__Problem__:
For the data below, restate word for word only the lines from the line containing "Start fdisk" through the line containing "When prompted for the Number, in", both ends included.

__Recorded information__:
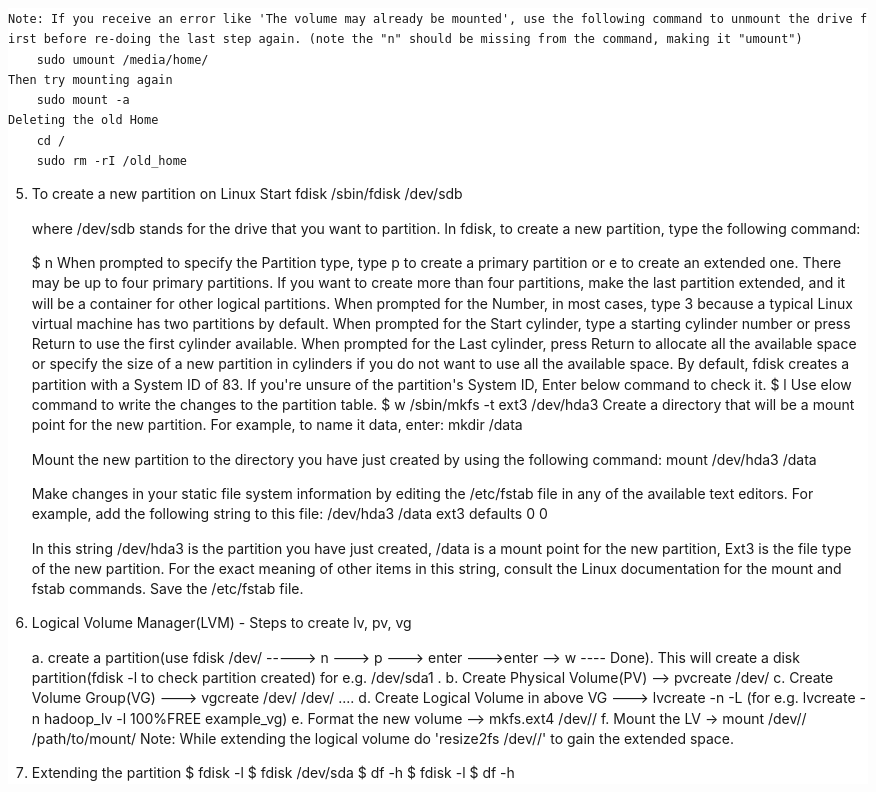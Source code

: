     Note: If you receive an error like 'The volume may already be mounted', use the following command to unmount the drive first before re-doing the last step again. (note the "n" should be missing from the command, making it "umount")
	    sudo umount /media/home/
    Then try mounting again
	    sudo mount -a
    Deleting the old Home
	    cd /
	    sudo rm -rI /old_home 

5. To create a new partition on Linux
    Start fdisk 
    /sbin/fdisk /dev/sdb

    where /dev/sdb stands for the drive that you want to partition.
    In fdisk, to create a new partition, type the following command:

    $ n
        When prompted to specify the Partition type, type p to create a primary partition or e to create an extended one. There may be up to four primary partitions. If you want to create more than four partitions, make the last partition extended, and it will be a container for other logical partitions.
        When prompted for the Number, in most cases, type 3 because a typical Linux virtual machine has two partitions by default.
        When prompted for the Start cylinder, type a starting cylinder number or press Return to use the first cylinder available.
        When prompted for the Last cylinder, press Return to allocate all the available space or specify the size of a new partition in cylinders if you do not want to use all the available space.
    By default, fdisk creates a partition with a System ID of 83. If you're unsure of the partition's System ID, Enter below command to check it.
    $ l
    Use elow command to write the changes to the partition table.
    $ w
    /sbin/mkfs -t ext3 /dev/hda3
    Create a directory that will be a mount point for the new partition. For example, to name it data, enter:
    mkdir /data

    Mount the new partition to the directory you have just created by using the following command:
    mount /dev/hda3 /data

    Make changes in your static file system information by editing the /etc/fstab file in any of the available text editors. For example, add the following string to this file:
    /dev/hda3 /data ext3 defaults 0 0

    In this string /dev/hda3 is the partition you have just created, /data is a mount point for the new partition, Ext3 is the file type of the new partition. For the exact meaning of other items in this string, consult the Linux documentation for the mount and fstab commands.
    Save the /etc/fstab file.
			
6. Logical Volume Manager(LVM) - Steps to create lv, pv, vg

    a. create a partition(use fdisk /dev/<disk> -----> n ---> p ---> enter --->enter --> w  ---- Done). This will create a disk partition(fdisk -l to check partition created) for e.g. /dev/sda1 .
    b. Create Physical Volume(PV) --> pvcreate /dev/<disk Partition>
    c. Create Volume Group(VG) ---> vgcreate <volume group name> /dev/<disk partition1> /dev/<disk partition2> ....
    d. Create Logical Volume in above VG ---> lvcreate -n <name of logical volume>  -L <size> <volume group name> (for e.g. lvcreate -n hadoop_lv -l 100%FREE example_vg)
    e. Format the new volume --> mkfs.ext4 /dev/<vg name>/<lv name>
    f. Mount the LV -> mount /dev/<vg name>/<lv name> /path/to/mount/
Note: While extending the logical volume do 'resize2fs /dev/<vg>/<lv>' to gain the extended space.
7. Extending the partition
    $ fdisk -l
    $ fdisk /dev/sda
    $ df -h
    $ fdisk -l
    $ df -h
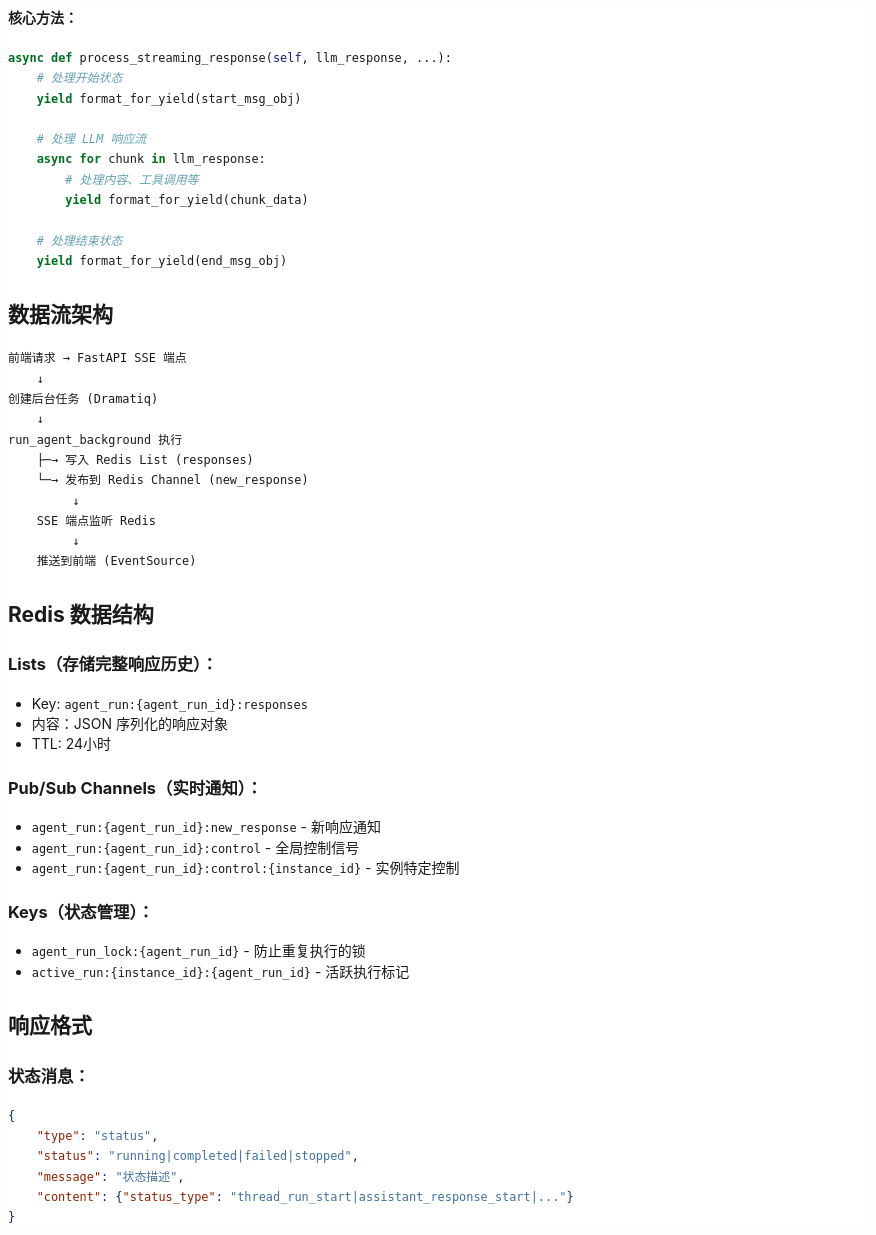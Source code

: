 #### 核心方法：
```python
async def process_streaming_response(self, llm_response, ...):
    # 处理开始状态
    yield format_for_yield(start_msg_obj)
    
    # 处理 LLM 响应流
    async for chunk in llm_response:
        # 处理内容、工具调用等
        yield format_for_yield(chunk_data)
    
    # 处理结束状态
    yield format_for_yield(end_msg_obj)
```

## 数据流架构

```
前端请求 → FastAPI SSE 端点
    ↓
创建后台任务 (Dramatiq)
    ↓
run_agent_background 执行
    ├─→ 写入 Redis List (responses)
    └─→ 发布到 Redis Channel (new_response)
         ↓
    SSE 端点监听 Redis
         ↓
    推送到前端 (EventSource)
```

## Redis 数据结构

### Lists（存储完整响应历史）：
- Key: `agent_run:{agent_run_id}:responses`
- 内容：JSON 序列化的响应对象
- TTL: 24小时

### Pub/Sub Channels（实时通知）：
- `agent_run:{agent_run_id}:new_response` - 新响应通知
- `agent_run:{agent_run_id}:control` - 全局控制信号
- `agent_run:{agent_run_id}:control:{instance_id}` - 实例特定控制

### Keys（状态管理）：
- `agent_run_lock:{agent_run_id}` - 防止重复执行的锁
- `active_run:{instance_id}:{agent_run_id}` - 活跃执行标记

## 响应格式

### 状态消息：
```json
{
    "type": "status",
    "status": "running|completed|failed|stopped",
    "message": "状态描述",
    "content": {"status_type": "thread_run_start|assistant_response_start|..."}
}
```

__Finished exercise__:
    Start fdisk 
    /sbin/fdisk /dev/sdb

    where /dev/sdb stands for the drive that you want to partition.
    In fdisk, to create a new partition, type the following command:

    $ n
        When prompted to specify the Partition type, type p to create a primary partition or e to create an extended one. There may be up to four primary partitions. If you want to create more than four partitions, make the last partition extended, and it will be a container for other logical partitions.
        When prompted for the Number, in most cases, type 3 because a typical Linux virtual machine has two partitions by default.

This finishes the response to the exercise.